Assignment: Could you retype the whole listing word for word and drop the images?

————

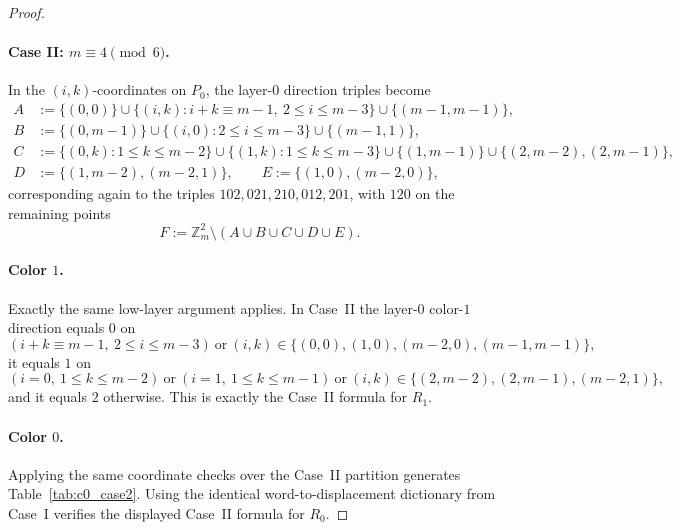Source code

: \begin{proof}
\paragraph{Case II: $m\equiv 4\pmod 6$.}
In the $(i,k)$-coordinates on $P_0$, the layer-$0$ direction triples become
\begin{align*}
A&:=\{(0,0)\}\cup\{(i,k):i+k\equiv m-1,\ 2\le i\le m-3\}\cup\{(m-1,m-1)\},\\
B&:=\{(0,m-1)\}\cup\{(i,0):2\le i\le m-3\}\cup\{(m-1,1)\},\\
C&:=\{(0,k):1\le k\le m-2\}\cup\{(1,k):1\le k\le m-3\}\cup\{(1,m-1)\}\cup\{(2,m-2),(2,m-1)\},\\
D&:=\{(1,m-2),(m-2,1)\},\qquad E:=\{(1,0),(m-2,0)\},
\end{align*}
corresponding again to the triples $102,021,210,012,201$, with $120$ on the remaining points
\[
F:=\mathbb Z_m^2\setminus (A\cup B\cup C\cup D\cup E).
\]

\paragraph{Color $1$.}
Exactly the same low-layer argument applies.
In Case~II the layer-$0$ color-$1$ direction equals $0$ on
\[
(i+k\equiv m-1,\ 2\le i\le m-3)\ \text{or}\ (i,k)\in\{(0,0),(1,0),(m-2,0),(m-1,m-1)\},
\]
it equals $1$ on
\[
(i=0,\ 1\le k\le m-2)\ \text{or}\ (i=1,\ 1\le k\le m-1)\ \text{or}\ (i,k)\in\{(2,m-2),(2,m-1),(m-2,1)\},
\]
and it equals $2$ otherwise.
This is exactly the Case~II formula for $R_1$.

\paragraph{Color $0$.}
Applying the same coordinate checks over the Case~II partition generates Table~\ref{tab:c0_case2}.
Using the identical word-to-displacement dictionary from Case~I verifies the displayed Case~II formula for $R_0$.


\end{proof}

————

Result for this exercise:
Source code

: \begin{proof}
\paragraph{Case II: $m\equiv 4\pmod 6$.}
In the $(i,k)$-coordinates on $P_0$, the layer-$0$ direction triples become
\begin{align*}
A&:=\{(0,0)\}\cup\{(i,k):i+k\equiv m-1,\ 2\le i\le m-3\}\cup\{(m-1,m-1)\},\\
B&:=\{(0,m-1)\}\cup\{(i,0):2\le i\le m-3\}\cup\{(m-1,1)\},\\
C&:=\{(0,k):1\le k\le m-2\}\cup\{(1,k):1\le k\le m-3\}\cup\{(1,m-1)\}\cup\{(2,m-2),(2,m-1)\},\\
D&:=\{(1,m-2),(m-2,1)\},\qquad E:=\{(1,0),(m-2,0)\},
\end{align*}
corresponding again to the triples $102,021,210,012,201$, with $120$ on the remaining points
\[
F:=\mathbb Z_m^2\setminus (A\cup B\cup C\cup D\cup E).
\]

\paragraph{Color $1$.}
Exactly the same low-layer argument applies.
In Case~II the layer-$0$ color-$1$ direction equals $0$ on
\[
(i+k\equiv m-1,\ 2\le i\le m-3)\ \text{or}\ (i,k)\in\{(0,0),(1,0),(m-2,0),(m-1,m-1)\},
\]
it equals $1$ on
\[
(i=0,\ 1\le k\le m-2)\ \text{or}\ (i=1,\ 1\le k\le m-1)\ \text{or}\ (i,k)\in\{(2,m-2),(2,m-1),(m-2,1)\},
\]
and it equals $2$ otherwise.
This is exactly the Case~II formula for $R_1$.

\paragraph{Color $0$.}
Applying the same coordinate checks over the Case~II partition generates Table~\ref{tab:c0_case2}.
Using the identical word-to-displacement dictionary from Case~I verifies the displayed Case~II formula for $R_0$.


\end{proof}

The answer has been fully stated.